When I, along with the office-based masses, was sent to work from home in mid-March, I envisaged just a couple of weeks camped out at my kitchen table in my rented South London flat. But six months on, I was still here, with an impressive Zoom call log and a constant backache to show for it. I’d been sharing the table with my housemate, but as our conference calls clashed and our plans to work from home looked more long-term, I had to make myself a more sustainable workstation, starting with a desk.

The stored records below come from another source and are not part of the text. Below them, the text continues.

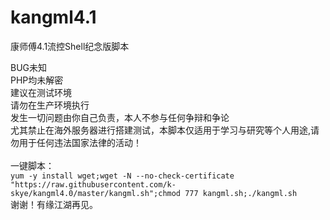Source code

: # kangml4.1
康师傅4.1流控Shell纪念版脚本<br>

BUG未知<br>
PHP均未解密<br>
建议在测试环境<br>
请勿在生产环境执行<br>
发生一切问题由你自己负责，本人不参与任何争辩和争论<br>
尤其禁止在海外服务器进行搭建测试，本脚本仅适用于学习与研究等个人用途,请勿用于任何违法国家法律的活动！<br>
<br>
一键脚本：<br>
`yum -y install wget;wget -N --no-check-certificate "https://raw.githubusercontent.com/k-skye/kangml4.0/master/kangml.sh";chmod 777 kangml.sh;./kangml.sh`
<br>
谢谢！有缘江湖再见。<br>

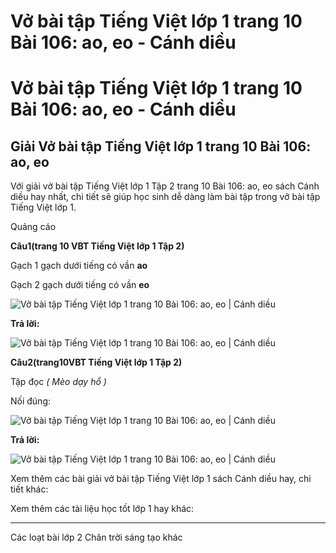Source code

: # Vở bài tập Tiếng Việt lớp 1 trang 10 Bài 106: ao, eo - Cánh diều

# Vở bài tập Tiếng Việt lớp 1 trang 10 Bài 106: ao, eo - Cánh diều

## Giải Vở bài tập Tiếng Việt lớp 1 trang 10 Bài 106: ao, eo

Với giải vở bài tập Tiếng Việt lớp 1 Tập 2 trang 10 Bài 106: ao, eo sách Cánh diều hay nhất, chi tiết sẽ giúp học sinh dễ dàng làm bài tập trong vở bài tập Tiếng Việt lớp 1.

Quảng cáo

**Câu****1****(trang 10 VBT Tiếng Việt lớp 1 Tập 2)**

Gạch 1 gạch dưới tiếng có vần **ao**

Gạch 2 gạch dưới tiếng có vần **eo**

![Vở bài tập Tiếng Việt lớp 1 trang 10 Bài 106: ao, eo | Cánh diều](https://www.vietjack.com/vbt-tieng-viet-1-cd/images/bai-106-ao-eo-87723.png)

**Trả lời:**

![Vở bài tập Tiếng Việt lớp 1 trang 10 Bài 106: ao, eo | Cánh diều](https://www.vietjack.com/vbt-tieng-viet-1-cd/images/bai-106-ao-eo-87728.png)

**Câu****2****(trang****10****VBT Tiếng Việt lớp 1 Tập 2)**

Tập đọc _( Mèo dạy hổ )_

Nối đúng:

![Vở bài tập Tiếng Việt lớp 1 trang 10 Bài 106: ao, eo | Cánh diều](https://www.vietjack.com/vbt-tieng-viet-1-cd/images/bai-106-ao-eo-87725.png)

**Trả lời:**

![Vở bài tập Tiếng Việt lớp 1 trang 10 Bài 106: ao, eo | Cánh diều](https://www.vietjack.com/vbt-tieng-viet-1-cd/images/bai-106-ao-eo-87727.png)

Xem thêm các bài giải vở bài tập Tiếng Việt lớp 1 sách Cánh diều hay, chi tiết khác:

Xem thêm các tài liệu học tốt lớp 1 hay khác:

* * *

Các loạt bài lớp 2 Chân trời sáng tạo khác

After being beaten to the punch on Gumtree and priced out of John Lewis, Wayfair, and La Redoute, I set new criteria for what my desk had to fill: something Habitat-y without the price tag that still looked nice enough that I’ll want to keep it even after I head back into the office. Inspired by our previous roundups of cheap-but-expensive-looking home-décor accents you can find on Amazon, I chanced it.
I searched “retro desk” in hopes of weeding out pine, white plastic, and chrome, and Amazon’s top recommendation was a sleek industrial-style desk from German interiors company Vasagle. With over 600 reviews and a 4.8 (out of five stars) rating, the computer desk was hailed as stable, easy to assemble, and space-saving — exactly what I needed. Even better, it was just £50.
Even though the desk was coming from Germany (and during a pandemic), it arrived just four days after I ordered it. I’m pretty useless at self-assembly — I have a Made lamp that still wobbles just a bit — but the Vasagle desk was surprisingly simple to unpack and put together. The four pieces (two legs, one connecting beam, and the wooden top) came with super-simple instructions, a mini-screwdriver (!), and even extra bolts. With the help of my housemate, we were able to put it together in the 15 minutes before our next work calls — the extra pair of hands were a big help when lining up bolts and holes and holding in place.
Once assembled and slotted neatly into the one free corner in my living room, the desk looked like it should have always been there. The dark-wood top and black metal legs blend into my existing interiors aesthetic without dominating the space — it’s just 50 centimetres deep, so the Vasagle desk is more narrow than the ones I’m used to, but it fits my laptop stand, second screen, and keyboard with space to spare for my notepad and a cup of coffee.
It’s the perfect height for me to sit at all day without slumping, and no matter how aggressively I type, it stands solid thanks to the adjustable feet on each leg that accommodate even our wonky floorboards. In just three weeks, it solved my sore back and — dare I say it — sanity, as my housemate and I now have our separate spaces for concentrating and taking calls.
I bragged about my new setup on Instagram, and, within minutes, several other working-from-home friends DM’d me to ask where they could buy it from. I’m so pleased with my desk that I’ve started to browse the rest of the Vasagle range on Amazon, which includes everything from storage cabinets to coffee tables in the same industrial style as my desk, should I want my future furniture to have a more uniform look and appear much more expensive than it is.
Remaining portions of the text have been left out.